I’m starting a replication workshop with my statistics students. During my lectures in basic statistics I found that students were most engaged in lab sessions when we worked with data sets. I want to build on that and use replication as a new teaching tool, and I will report about this on my blog. My first challenge: How to pick a paper that’s simple enough for statistics beginners?

Most students that signaled interest in replication have done Bivariate Statistics in R with me last term, and just finished my class Regression in R. Since I’m new to this, I will mainly follow the guidelines for replication as an educational tool by political scientist Gary King at Harvard. I have opened a Dataverse (which right now includes a dummy example) that ideally would look like King’s dataverse some day.

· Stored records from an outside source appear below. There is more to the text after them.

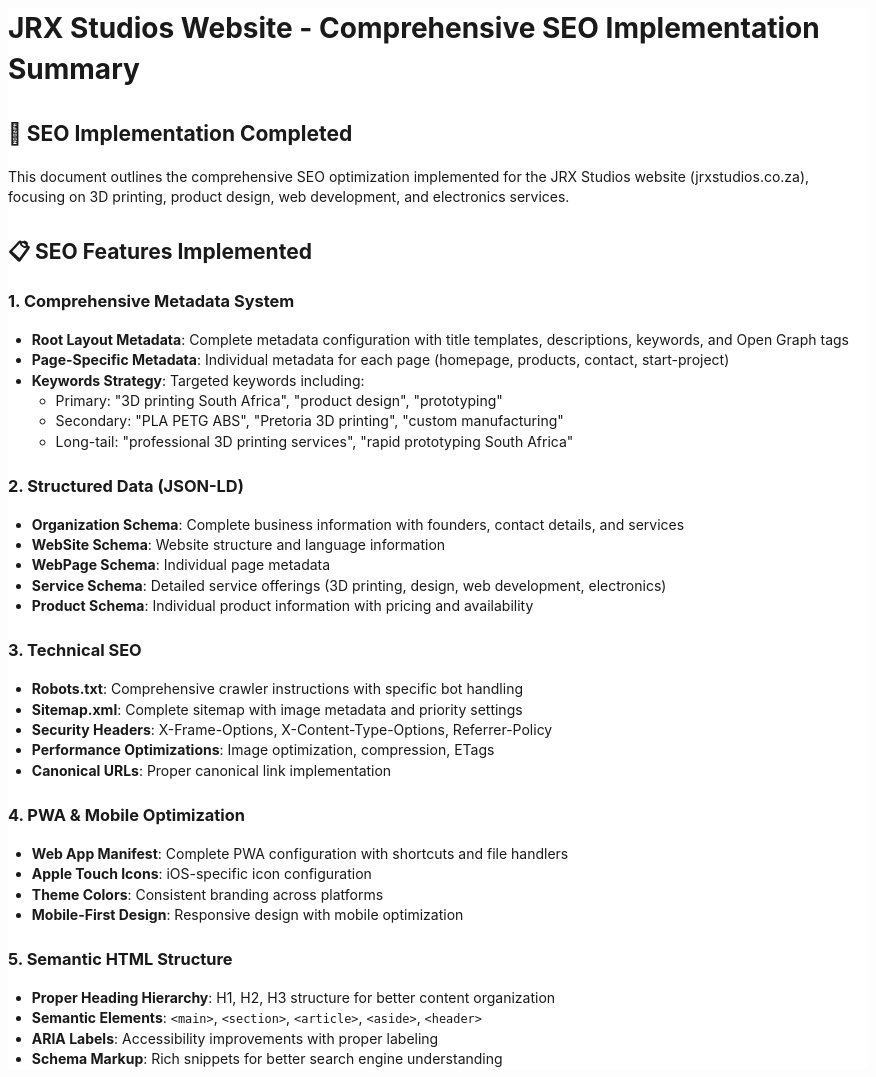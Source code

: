 # JRX Studios Website - Comprehensive SEO Implementation Summary

## 🎯 SEO Implementation Completed

This document outlines the comprehensive SEO optimization implemented for the JRX Studios website (jrxstudios.co.za), focusing on 3D printing, product design, web development, and electronics services.

## 📋 SEO Features Implemented

### 1. **Comprehensive Metadata System**

- **Root Layout Metadata**: Complete metadata configuration with title templates, descriptions, keywords, and Open Graph tags
- **Page-Specific Metadata**: Individual metadata for each page (homepage, products, contact, start-project)
- **Keywords Strategy**: Targeted keywords including:
  - Primary: "3D printing South Africa", "product design", "prototyping"
  - Secondary: "PLA PETG ABS", "Pretoria 3D printing", "custom manufacturing"
  - Long-tail: "professional 3D printing services", "rapid prototyping South Africa"

### 2. **Structured Data (JSON-LD)**

- **Organization Schema**: Complete business information with founders, contact details, and services
- **WebSite Schema**: Website structure and language information
- **WebPage Schema**: Individual page metadata
- **Service Schema**: Detailed service offerings (3D printing, design, web development, electronics)
- **Product Schema**: Individual product information with pricing and availability

### 3. **Technical SEO**

- **Robots.txt**: Comprehensive crawler instructions with specific bot handling
- **Sitemap.xml**: Complete sitemap with image metadata and priority settings
- **Security Headers**: X-Frame-Options, X-Content-Type-Options, Referrer-Policy
- **Performance Optimizations**: Image optimization, compression, ETags
- **Canonical URLs**: Proper canonical link implementation

### 4. **PWA & Mobile Optimization**

- **Web App Manifest**: Complete PWA configuration with shortcuts and file handlers
- **Apple Touch Icons**: iOS-specific icon configuration
- **Theme Colors**: Consistent branding across platforms
- **Mobile-First Design**: Responsive design with mobile optimization

### 5. **Semantic HTML Structure**

- **Proper Heading Hierarchy**: H1, H2, H3 structure for better content organization
- **Semantic Elements**: `<main>`, `<section>`, `<article>`, `<aside>`, `<header>`
- **ARIA Labels**: Accessibility improvements with proper labeling
- **Schema Markup**: Rich snippets for better search engine understanding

This would be the first replication workshop in Cambridge Social Sciences, as far as I know, therefore I’m eager to get feedback by scholars who have done this – especially with statistics beginners. Right now, I have planned for 8 two-hour-sessions.

What papers to pick?

King suggests, if one starts with articles with “less advanced methods (such as only linear regression)” one can then select a “more advanced method that makes sense to use” to be able to “extract more information” from the data. Statistics modules at the Social Sciences Research Methods Centre at Cambridge are usually 4 weeks long. This means that the ‘cohort’ of students that I’ve been teaching have done statistics at a minimum in 16 hours of teaching, plus 2 hours introduction in R, plus hopefully many hours practicing for our weekly quizzes and the final exams. For this replication workshop we will need only articles with “less advanced methods” I would think.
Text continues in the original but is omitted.